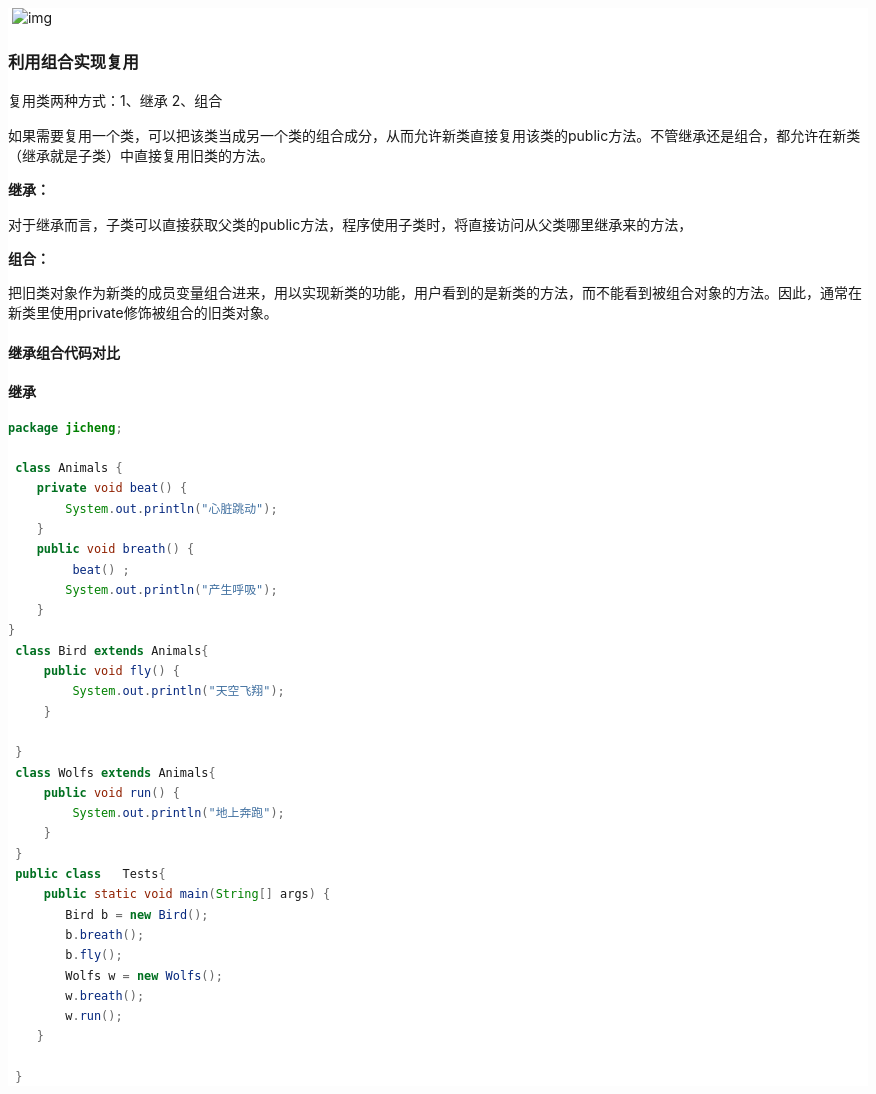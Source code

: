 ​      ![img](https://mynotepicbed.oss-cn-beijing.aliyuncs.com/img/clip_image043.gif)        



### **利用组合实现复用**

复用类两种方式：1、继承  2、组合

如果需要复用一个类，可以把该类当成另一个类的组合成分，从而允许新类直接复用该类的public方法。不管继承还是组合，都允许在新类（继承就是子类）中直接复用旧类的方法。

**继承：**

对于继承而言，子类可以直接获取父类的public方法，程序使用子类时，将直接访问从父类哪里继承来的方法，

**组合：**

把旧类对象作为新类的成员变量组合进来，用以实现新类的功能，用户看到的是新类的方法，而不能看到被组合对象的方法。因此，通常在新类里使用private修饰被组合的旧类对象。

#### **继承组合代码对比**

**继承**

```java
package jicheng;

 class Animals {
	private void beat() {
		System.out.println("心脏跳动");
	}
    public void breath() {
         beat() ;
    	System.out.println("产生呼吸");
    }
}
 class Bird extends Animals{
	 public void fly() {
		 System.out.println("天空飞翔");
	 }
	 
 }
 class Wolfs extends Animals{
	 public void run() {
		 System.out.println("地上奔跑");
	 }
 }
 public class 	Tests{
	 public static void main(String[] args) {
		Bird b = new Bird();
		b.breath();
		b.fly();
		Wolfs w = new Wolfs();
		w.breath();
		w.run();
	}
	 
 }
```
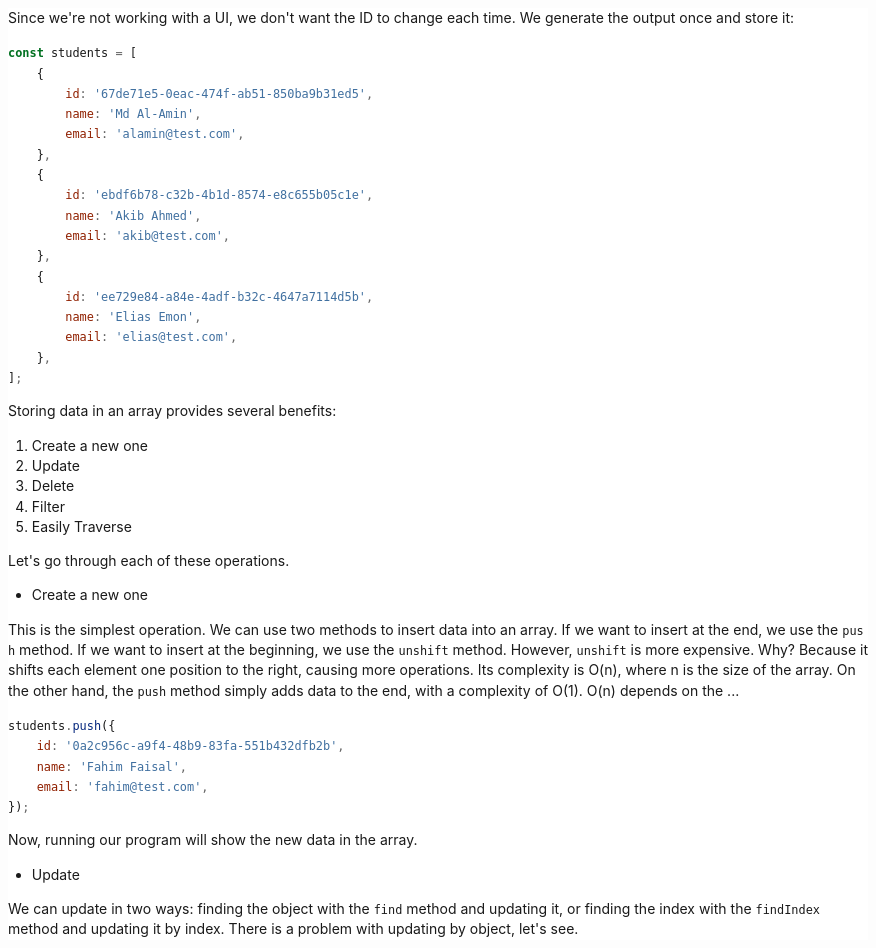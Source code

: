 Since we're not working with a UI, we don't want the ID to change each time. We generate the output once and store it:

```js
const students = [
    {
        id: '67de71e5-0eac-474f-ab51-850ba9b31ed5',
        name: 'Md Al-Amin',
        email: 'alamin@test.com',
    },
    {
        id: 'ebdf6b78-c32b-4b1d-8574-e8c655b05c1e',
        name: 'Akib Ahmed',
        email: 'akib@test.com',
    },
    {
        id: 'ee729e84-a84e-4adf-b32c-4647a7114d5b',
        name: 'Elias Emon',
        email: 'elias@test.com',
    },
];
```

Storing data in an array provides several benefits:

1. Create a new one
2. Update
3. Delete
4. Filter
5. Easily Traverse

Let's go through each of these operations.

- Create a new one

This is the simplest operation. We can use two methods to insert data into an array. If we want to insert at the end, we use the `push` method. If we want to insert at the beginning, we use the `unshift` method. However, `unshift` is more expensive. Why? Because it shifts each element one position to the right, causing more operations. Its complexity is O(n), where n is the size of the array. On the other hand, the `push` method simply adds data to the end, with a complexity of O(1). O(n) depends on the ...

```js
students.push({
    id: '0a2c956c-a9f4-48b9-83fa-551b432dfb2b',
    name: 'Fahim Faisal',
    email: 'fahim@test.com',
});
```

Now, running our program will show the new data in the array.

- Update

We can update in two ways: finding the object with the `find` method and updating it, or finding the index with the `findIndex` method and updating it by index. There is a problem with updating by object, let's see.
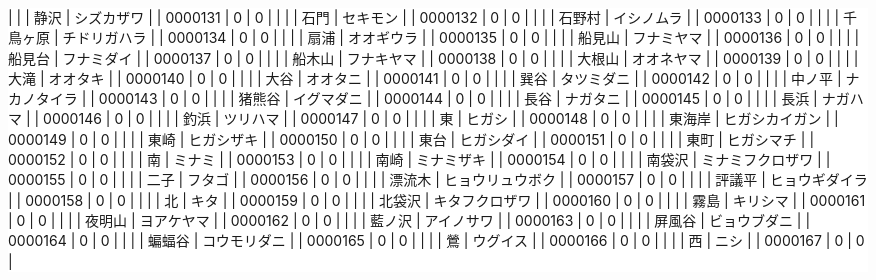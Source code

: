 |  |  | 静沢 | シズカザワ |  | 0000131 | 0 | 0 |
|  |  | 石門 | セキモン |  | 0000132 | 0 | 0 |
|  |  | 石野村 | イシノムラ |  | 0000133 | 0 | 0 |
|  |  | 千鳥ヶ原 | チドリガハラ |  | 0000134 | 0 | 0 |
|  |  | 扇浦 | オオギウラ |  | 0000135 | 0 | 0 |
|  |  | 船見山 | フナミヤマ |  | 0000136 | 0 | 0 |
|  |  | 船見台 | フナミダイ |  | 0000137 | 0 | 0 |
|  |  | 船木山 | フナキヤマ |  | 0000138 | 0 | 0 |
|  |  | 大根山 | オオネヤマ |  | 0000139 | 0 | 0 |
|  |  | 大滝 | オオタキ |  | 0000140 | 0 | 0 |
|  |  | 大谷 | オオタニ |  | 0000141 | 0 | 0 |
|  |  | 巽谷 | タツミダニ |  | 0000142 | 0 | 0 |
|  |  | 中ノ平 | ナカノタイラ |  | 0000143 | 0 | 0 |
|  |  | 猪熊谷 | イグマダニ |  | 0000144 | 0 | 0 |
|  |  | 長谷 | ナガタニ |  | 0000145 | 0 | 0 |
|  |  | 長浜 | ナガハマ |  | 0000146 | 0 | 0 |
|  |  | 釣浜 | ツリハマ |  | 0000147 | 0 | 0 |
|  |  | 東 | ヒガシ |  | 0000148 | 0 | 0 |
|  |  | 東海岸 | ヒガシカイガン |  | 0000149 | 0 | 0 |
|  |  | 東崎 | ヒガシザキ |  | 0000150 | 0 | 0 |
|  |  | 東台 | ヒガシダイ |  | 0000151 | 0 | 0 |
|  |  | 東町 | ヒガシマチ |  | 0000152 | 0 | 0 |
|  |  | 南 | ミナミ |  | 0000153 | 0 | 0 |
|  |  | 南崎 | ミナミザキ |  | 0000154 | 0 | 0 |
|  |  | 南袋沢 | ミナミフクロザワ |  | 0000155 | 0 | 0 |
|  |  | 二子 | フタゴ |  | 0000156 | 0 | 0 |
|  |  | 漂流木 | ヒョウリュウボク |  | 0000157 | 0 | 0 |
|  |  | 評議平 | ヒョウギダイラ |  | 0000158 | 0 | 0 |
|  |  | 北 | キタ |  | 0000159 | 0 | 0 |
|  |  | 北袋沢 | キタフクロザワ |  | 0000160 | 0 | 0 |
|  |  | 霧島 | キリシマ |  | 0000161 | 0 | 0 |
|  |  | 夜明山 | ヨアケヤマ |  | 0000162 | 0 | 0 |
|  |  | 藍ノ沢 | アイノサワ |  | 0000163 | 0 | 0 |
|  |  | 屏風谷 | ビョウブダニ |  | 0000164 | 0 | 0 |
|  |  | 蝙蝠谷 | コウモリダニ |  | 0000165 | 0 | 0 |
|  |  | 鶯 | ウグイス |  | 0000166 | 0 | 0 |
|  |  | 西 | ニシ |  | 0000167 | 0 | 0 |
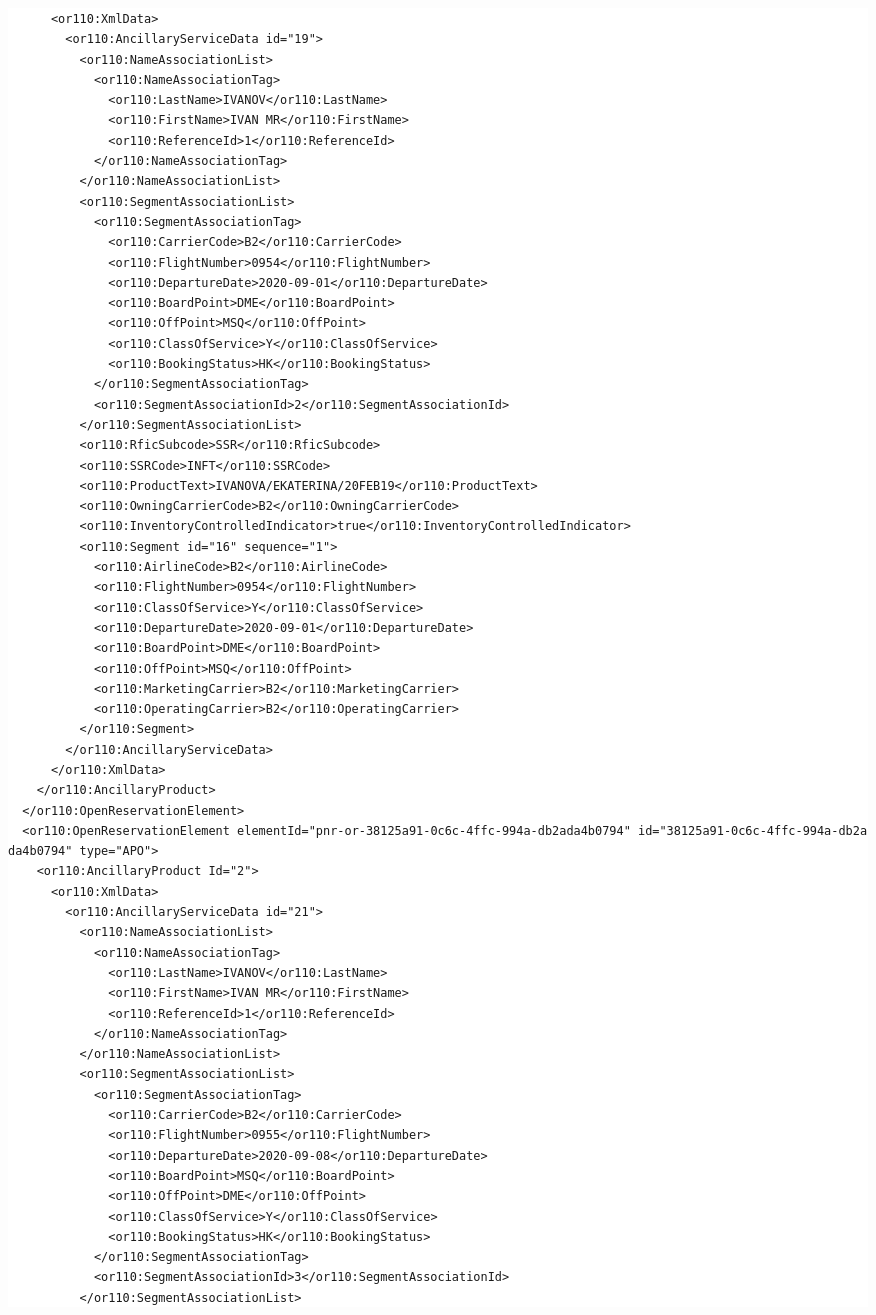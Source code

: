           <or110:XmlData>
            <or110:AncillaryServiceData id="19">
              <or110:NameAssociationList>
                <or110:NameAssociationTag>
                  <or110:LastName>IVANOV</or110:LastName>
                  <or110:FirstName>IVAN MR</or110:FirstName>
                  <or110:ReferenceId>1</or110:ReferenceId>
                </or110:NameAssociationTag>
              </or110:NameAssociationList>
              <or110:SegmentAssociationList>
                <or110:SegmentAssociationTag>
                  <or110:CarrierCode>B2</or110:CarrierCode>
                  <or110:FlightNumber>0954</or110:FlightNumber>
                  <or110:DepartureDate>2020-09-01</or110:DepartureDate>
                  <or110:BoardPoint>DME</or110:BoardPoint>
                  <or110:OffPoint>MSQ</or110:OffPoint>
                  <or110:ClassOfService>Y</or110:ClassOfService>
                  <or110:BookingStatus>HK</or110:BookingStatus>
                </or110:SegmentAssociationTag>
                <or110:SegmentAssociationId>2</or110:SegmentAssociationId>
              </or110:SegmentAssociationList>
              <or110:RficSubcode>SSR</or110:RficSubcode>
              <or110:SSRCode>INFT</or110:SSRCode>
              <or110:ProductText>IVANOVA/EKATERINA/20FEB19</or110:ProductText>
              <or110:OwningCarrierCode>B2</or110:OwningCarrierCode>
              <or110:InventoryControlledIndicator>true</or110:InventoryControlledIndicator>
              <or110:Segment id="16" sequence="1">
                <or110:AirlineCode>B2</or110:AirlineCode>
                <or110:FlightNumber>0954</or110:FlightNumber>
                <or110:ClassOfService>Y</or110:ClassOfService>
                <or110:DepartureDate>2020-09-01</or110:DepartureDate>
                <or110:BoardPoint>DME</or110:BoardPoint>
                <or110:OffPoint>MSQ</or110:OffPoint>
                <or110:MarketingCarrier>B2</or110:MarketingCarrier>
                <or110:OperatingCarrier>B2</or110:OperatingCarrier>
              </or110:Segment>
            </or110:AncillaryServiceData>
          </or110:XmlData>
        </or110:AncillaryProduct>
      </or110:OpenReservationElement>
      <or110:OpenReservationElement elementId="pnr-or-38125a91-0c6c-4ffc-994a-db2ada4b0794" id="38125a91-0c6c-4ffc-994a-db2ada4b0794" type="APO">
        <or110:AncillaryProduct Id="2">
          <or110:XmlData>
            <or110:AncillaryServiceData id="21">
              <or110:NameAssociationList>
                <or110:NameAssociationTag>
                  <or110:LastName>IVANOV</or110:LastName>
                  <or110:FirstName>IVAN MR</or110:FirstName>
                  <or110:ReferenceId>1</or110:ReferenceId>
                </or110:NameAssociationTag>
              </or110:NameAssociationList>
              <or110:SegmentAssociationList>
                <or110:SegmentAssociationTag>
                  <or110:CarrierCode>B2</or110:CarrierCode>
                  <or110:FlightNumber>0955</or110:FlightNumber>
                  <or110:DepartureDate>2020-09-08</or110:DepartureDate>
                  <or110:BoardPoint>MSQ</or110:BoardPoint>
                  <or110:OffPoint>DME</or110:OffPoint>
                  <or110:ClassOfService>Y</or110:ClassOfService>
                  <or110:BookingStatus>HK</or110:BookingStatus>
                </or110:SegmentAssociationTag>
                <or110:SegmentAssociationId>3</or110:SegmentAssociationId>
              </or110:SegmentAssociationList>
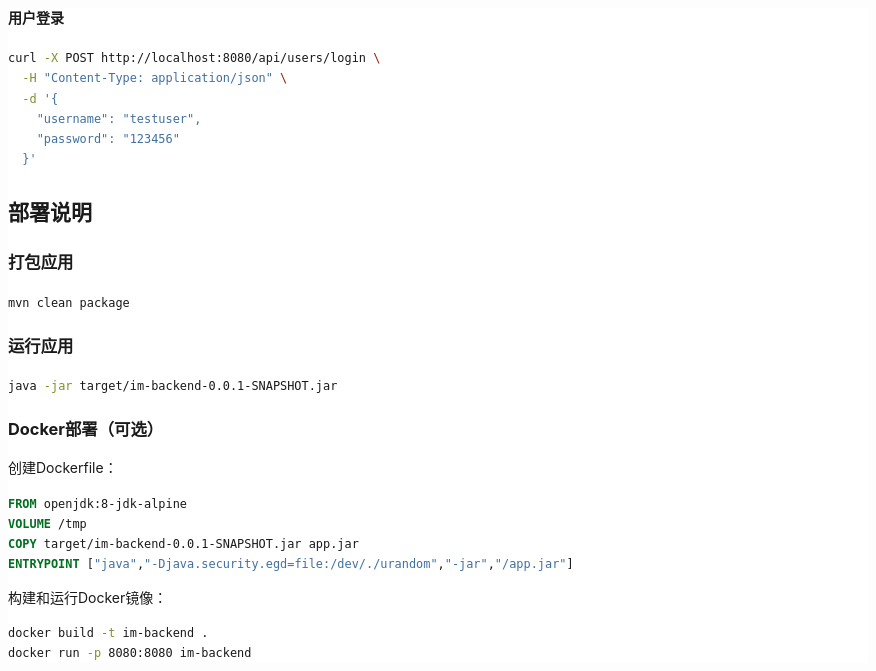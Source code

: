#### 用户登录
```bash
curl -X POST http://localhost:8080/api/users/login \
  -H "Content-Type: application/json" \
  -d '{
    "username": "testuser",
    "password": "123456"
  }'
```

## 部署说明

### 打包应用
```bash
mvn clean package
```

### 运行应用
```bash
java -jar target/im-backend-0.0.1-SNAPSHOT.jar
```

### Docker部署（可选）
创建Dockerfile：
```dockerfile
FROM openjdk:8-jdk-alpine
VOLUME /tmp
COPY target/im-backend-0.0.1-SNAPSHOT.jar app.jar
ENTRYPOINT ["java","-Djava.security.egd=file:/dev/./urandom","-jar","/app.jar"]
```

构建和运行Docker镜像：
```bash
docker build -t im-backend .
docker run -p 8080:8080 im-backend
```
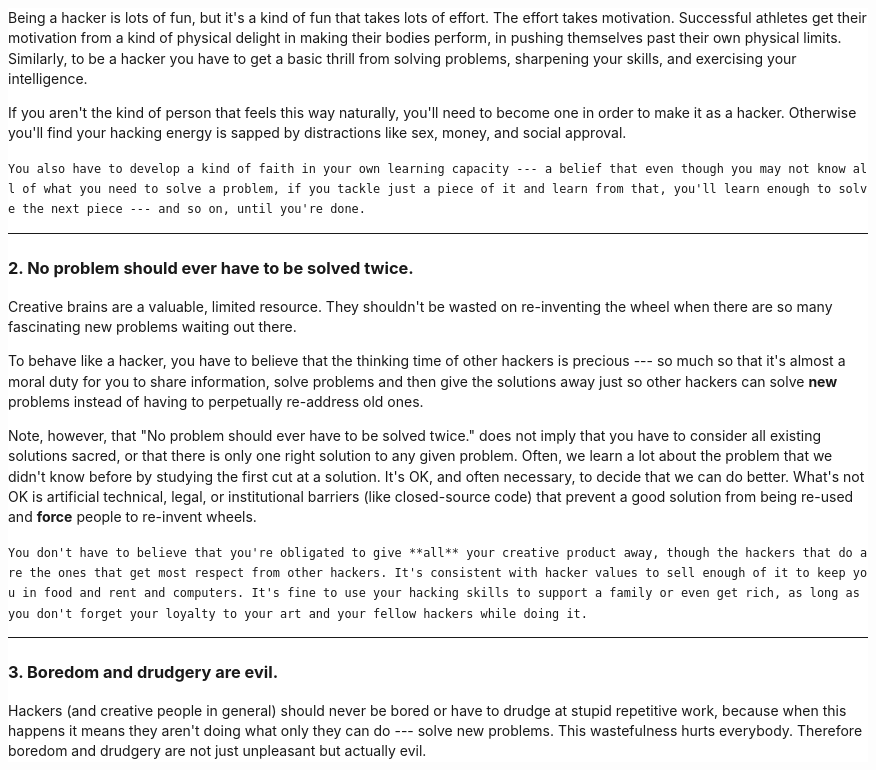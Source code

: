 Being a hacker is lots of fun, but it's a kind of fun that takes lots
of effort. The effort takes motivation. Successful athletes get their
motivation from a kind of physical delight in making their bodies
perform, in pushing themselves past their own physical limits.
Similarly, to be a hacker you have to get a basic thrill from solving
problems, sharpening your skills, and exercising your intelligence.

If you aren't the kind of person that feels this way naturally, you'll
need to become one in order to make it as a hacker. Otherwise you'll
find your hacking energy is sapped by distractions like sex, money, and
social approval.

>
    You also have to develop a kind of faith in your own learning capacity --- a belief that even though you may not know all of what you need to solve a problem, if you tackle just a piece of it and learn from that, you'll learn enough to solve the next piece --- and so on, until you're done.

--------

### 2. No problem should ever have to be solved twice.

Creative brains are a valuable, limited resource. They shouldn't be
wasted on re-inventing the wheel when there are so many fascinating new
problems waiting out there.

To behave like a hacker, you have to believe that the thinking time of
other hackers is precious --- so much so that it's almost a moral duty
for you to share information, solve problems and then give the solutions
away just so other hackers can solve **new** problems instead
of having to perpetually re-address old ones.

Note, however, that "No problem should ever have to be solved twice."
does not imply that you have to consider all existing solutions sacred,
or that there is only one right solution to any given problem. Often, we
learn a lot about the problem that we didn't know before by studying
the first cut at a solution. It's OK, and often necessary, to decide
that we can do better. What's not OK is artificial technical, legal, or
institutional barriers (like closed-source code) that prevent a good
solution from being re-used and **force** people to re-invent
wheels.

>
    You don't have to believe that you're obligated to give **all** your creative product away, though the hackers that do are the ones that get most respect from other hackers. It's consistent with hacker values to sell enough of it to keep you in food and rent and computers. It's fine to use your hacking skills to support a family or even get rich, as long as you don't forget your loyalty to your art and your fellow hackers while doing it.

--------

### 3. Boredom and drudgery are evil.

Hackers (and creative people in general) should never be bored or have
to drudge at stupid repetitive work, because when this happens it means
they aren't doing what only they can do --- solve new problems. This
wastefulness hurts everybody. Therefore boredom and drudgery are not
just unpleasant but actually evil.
○ ○ ○ ○
→ Exercise aim: Give back, word for word, the lines of the records that run from the one holding "that we can" to the very last.

→ Task output:
that we can do better. What's not OK is artificial technical, legal, or
institutional barriers (like closed-source code) that prevent a good
solution from being re-used and **force** people to re-invent
wheels.

>
    You don't have to believe that you're obligated to give **all** your creative product away, though the hackers that do are the ones that get most respect from other hackers. It's consistent with hacker values to sell enough of it to keep you in food and rent and computers. It's fine to use your hacking skills to support a family or even get rich, as long as you don't forget your loyalty to your art and your fellow hackers while doing it.

--------

### 3. Boredom and drudgery are evil.

Hackers (and creative people in general) should never be bored or have
to drudge at stupid repetitive work, because when this happens it means
they aren't doing what only they can do --- solve new problems. This
wastefulness hurts everybody. Therefore boredom and drudgery are not
just unpleasant but actually evil.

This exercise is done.